(Saved entries)

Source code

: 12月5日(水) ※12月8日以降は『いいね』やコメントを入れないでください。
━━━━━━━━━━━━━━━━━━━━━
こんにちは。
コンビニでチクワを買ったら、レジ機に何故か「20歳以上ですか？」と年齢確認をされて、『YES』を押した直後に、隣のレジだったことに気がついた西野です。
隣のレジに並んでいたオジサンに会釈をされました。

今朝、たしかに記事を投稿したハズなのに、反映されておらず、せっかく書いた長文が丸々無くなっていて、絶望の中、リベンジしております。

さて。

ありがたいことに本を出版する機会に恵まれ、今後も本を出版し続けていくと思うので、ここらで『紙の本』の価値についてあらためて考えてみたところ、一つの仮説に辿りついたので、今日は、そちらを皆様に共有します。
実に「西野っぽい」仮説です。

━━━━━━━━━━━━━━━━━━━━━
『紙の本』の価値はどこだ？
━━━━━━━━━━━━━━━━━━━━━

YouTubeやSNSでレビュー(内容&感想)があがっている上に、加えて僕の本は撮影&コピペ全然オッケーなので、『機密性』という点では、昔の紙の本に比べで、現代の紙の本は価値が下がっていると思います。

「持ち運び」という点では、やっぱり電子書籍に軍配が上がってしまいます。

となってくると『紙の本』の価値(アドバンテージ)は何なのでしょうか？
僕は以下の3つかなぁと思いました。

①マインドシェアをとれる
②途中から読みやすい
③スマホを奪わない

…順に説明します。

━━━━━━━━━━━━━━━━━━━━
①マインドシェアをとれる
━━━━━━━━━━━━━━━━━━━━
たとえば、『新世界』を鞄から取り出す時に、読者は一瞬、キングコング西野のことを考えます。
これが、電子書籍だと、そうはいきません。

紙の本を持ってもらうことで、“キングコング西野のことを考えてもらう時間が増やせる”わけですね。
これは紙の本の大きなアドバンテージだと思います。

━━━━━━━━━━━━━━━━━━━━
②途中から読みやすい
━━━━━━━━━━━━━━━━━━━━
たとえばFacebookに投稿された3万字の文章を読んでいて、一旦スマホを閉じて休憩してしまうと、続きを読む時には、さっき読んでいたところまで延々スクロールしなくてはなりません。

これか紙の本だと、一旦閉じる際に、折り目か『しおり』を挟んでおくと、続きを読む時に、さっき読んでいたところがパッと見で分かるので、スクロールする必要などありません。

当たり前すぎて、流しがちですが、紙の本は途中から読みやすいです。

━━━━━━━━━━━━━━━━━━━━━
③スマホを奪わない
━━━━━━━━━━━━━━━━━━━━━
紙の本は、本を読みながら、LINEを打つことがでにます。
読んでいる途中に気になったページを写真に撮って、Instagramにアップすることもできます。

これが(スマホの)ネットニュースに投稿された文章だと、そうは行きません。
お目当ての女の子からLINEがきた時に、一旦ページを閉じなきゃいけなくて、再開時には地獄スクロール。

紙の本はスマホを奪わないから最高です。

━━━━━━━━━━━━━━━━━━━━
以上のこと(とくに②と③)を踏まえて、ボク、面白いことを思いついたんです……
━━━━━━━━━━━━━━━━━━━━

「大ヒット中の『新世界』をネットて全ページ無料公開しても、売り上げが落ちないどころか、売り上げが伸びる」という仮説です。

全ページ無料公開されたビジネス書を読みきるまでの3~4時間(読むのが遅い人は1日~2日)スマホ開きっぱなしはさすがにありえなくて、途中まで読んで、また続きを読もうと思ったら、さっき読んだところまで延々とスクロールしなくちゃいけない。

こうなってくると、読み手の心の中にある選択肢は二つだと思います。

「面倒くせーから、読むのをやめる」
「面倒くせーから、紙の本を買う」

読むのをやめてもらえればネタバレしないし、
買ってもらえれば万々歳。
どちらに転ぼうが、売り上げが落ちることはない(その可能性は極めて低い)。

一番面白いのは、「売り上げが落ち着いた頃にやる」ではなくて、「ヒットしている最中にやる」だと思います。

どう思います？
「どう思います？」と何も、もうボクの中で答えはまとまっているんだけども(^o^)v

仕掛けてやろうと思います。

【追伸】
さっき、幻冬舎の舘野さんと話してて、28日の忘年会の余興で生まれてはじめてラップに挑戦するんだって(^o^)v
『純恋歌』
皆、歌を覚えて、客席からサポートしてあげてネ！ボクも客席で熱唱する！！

## EXERCISE REQUIREMENTS
Could you copy out every record above exactly as it appears?

## COMPLETED TASK
Source code

: 12月5日(水) ※12月8日以降は『いいね』やコメントを入れないでください。
━━━━━━━━━━━━━━━━━━━━━
こんにちは。
コンビニでチクワを買ったら、レジ機に何故か「20歳以上ですか？」と年齢確認をされて、『YES』を押した直後に、隣のレジだったことに気がついた西野です。
隣のレジに並んでいたオジサンに会釈をされました。

今朝、たしかに記事を投稿したハズなのに、反映されておらず、せっかく書いた長文が丸々無くなっていて、絶望の中、リベンジしております。

さて。

ありがたいことに本を出版する機会に恵まれ、今後も本を出版し続けていくと思うので、ここらで『紙の本』の価値についてあらためて考えてみたところ、一つの仮説に辿りついたので、今日は、そちらを皆様に共有します。
実に「西野っぽい」仮説です。

━━━━━━━━━━━━━━━━━━━━━
『紙の本』の価値はどこだ？
━━━━━━━━━━━━━━━━━━━━━

YouTubeやSNSでレビュー(内容&感想)があがっている上に、加えて僕の本は撮影&コピペ全然オッケーなので、『機密性』という点では、昔の紙の本に比べで、現代の紙の本は価値が下がっていると思います。

「持ち運び」という点では、やっぱり電子書籍に軍配が上がってしまいます。

となってくると『紙の本』の価値(アドバンテージ)は何なのでしょうか？
僕は以下の3つかなぁと思いました。

①マインドシェアをとれる
②途中から読みやすい
③スマホを奪わない

…順に説明します。

━━━━━━━━━━━━━━━━━━━━
①マインドシェアをとれる
━━━━━━━━━━━━━━━━━━━━
たとえば、『新世界』を鞄から取り出す時に、読者は一瞬、キングコング西野のことを考えます。
これが、電子書籍だと、そうはいきません。

紙の本を持ってもらうことで、“キングコング西野のことを考えてもらう時間が増やせる”わけですね。
これは紙の本の大きなアドバンテージだと思います。

━━━━━━━━━━━━━━━━━━━━
②途中から読みやすい
━━━━━━━━━━━━━━━━━━━━
たとえばFacebookに投稿された3万字の文章を読んでいて、一旦スマホを閉じて休憩してしまうと、続きを読む時には、さっき読んでいたところまで延々スクロールしなくてはなりません。

これか紙の本だと、一旦閉じる際に、折り目か『しおり』を挟んでおくと、続きを読む時に、さっき読んでいたところがパッと見で分かるので、スクロールする必要などありません。

当たり前すぎて、流しがちですが、紙の本は途中から読みやすいです。

━━━━━━━━━━━━━━━━━━━━━
③スマホを奪わない
━━━━━━━━━━━━━━━━━━━━━
紙の本は、本を読みながら、LINEを打つことがでにます。
読んでいる途中に気になったページを写真に撮って、Instagramにアップすることもできます。

これが(スマホの)ネットニュースに投稿された文章だと、そうは行きません。
お目当ての女の子からLINEがきた時に、一旦ページを閉じなきゃいけなくて、再開時には地獄スクロール。

紙の本はスマホを奪わないから最高です。

━━━━━━━━━━━━━━━━━━━━
以上のこと(とくに②と③)を踏まえて、ボク、面白いことを思いついたんです……
━━━━━━━━━━━━━━━━━━━━

「大ヒット中の『新世界』をネットて全ページ無料公開しても、売り上げが落ちないどころか、売り上げが伸びる」という仮説です。

全ページ無料公開されたビジネス書を読みきるまでの3~4時間(読むのが遅い人は1日~2日)スマホ開きっぱなしはさすがにありえなくて、途中まで読んで、また続きを読もうと思ったら、さっき読んだところまで延々とスクロールしなくちゃいけない。

こうなってくると、読み手の心の中にある選択肢は二つだと思います。

「面倒くせーから、読むのをやめる」
「面倒くせーから、紙の本を買う」

読むのをやめてもらえればネタバレしないし、
買ってもらえれば万々歳。
どちらに転ぼうが、売り上げが落ちることはない(その可能性は極めて低い)。

一番面白いのは、「売り上げが落ち着いた頃にやる」ではなくて、「ヒットしている最中にやる」だと思います。

どう思います？
「どう思います？」と何も、もうボクの中で答えはまとまっているんだけども(^o^)v

仕掛けてやろうと思います。

【追伸】
さっき、幻冬舎の舘野さんと話してて、28日の忘年会の余興で生まれてはじめてラップに挑戦するんだって(^o^)v
『純恋歌』
皆、歌を覚えて、客席からサポートしてあげてネ！ボクも客席で熱唱する！！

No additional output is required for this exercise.